Brikeil Jackson, Anna Delvey Honorary US Passport, 2022 Courtesy the artist
“It’s a con artist turned artist, Alfredo Martinez, helping a fellow con artist make her debut in the art world from prison,” says Morrison, another self-described art-world provocateur who last year made headlines of her own for auctioning off NFTs (non-fungible tokens) of lurid direct messages she had allegedly received from disgraced actor Arnie Hammer.
Though Sorokin was released from prison last month, she won't be at the show's opening today at a Lower East Side pop-up space. As of Tuesday, she was back in the custody of US Immigrations and Customs Enforcement (ICE), fighting what was thought to have been a 14 March deportation to Germany for overstaying her visa. Martinez hopes the show will pressure ICE into releasing Sorokin and stop "treating her like Hannibal Lechter". He and Morrison plan to contribute 25% of proceeds from sales directly to Sorokin to support her legal defense.
Claudia, The Ascension of Anna, 2022 Courtesy the artist
“We want to show she has grassroots support from the art world,” said Martinez, noting that women artists were particularly enthusiastic about participating in the show. “Especially in the art community, women completely see what’s going on. A lot of people, especially the women, feel like the only way to get ahead is to cheat.”
Rina Oh, a New Jersey-based artist who created a Rococo-style portrait of Sorokin as a House of Savoy princess wearing the imperial crown of her native Russia, said that while she can’t relate to Sorokin's criminality, she has to give her credit for “using these men in the male-dominated art world to make herself into this personality that really didn’t care and strived to get ahead. Which is a very New York thing to do.”
Rina Oh, Her Royal Highness Princess Annoushka (Anna Delvey) Louise of Savoy, 2022 Courtesy the artist
Oh doesn't shy away from controversial subjects—several of her paintings depicting the likes of Ghislaine Maxwell and Prince Andrew are inspired by her experiences dating Jeffrey Epstein. Her pastel-on-paper drawing of Sorokin, priced between $6,000 and $8,000, was modeled after a portrait of Marie Antoinette. She plans to donate her preliminary sketches to Sorokin.
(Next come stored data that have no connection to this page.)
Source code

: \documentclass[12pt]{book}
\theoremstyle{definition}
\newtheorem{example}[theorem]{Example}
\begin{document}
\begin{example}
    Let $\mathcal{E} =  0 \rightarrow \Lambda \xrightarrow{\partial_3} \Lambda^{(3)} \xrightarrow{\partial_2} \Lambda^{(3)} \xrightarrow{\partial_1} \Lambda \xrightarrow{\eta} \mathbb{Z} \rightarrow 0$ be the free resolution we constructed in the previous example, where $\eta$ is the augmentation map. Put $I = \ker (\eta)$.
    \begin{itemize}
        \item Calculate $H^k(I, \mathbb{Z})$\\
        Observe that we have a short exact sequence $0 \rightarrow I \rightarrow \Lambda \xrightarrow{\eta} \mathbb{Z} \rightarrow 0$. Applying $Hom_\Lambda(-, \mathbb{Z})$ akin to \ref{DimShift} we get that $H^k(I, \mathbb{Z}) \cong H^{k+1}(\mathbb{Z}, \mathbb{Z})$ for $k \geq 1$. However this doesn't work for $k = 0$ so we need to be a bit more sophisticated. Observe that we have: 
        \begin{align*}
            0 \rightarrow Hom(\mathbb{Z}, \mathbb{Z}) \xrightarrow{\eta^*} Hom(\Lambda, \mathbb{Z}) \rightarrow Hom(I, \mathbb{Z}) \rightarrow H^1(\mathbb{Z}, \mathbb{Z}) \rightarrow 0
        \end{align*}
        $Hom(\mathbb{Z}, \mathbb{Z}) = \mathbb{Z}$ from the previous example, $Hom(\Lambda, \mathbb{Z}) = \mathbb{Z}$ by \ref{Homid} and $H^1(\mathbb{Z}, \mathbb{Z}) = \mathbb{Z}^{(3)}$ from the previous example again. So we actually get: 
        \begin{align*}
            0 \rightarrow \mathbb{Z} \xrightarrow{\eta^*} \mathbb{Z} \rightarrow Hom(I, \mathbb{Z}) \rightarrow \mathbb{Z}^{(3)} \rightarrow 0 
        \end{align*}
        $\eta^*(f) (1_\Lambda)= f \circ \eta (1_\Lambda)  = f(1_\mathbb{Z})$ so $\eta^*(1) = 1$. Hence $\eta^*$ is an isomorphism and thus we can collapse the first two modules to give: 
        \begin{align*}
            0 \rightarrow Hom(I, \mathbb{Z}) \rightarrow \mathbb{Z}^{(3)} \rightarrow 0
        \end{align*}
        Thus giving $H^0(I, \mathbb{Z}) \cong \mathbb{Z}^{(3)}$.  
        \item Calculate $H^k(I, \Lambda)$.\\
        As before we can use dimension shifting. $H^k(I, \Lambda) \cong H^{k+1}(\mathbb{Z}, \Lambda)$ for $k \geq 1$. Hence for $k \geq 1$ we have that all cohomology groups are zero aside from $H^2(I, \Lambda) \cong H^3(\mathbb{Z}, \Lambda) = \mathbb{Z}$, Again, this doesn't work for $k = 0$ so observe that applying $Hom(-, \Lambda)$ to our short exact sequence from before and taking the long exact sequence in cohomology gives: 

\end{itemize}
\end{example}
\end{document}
As many as five of Sorokin's own drawings are expected to be shown in the exhibition. The one confirmed piece thus far—enlarged and coloured by Martinez—depicts Sorokin dressed in her trademark designer duds and using JPay, a payment app used by people who are incarcerated. “It’s a joke on her reputation for being very mercenary,” Martinez explained.
Keli Lucas, Who Is She, 2022 Courtesy the artist
During a podcast interview last week, Sorokin told Whitehot Magazine publisher Noah Becker (who will also be featured in the group show) that her art was informed by fashion illustration courses she took during her time studying in Paris, and that she posted the sketches to her Instagram as a means of communicating with the public in a non-incriminating way while she awaited her parole hearing.
“It was basically calling out prison as pointless without me saying it,” Sorokin said on the podcast. She also revealed she still hopes to launch some version of the Anna Delvey Foundation, the Soho House-like art club for which she was trying to raise millions of dollars at the time of her arrest.
This pop-up may prove to be merely a teaser for a bigger showcase of Sorokin’s art. Martinez’s representative, Chris Martine of Founders Art Club, is trying to organise her first solo show, though he doesn’t yet have the 15 to 20 pencil-on-paper works he hopes to display. Martine is aiming for an opening in late March or April at a New York venue yet to be determined. Sorokin’s drawings, he says, represent “a really nice combination of controversy and talent”.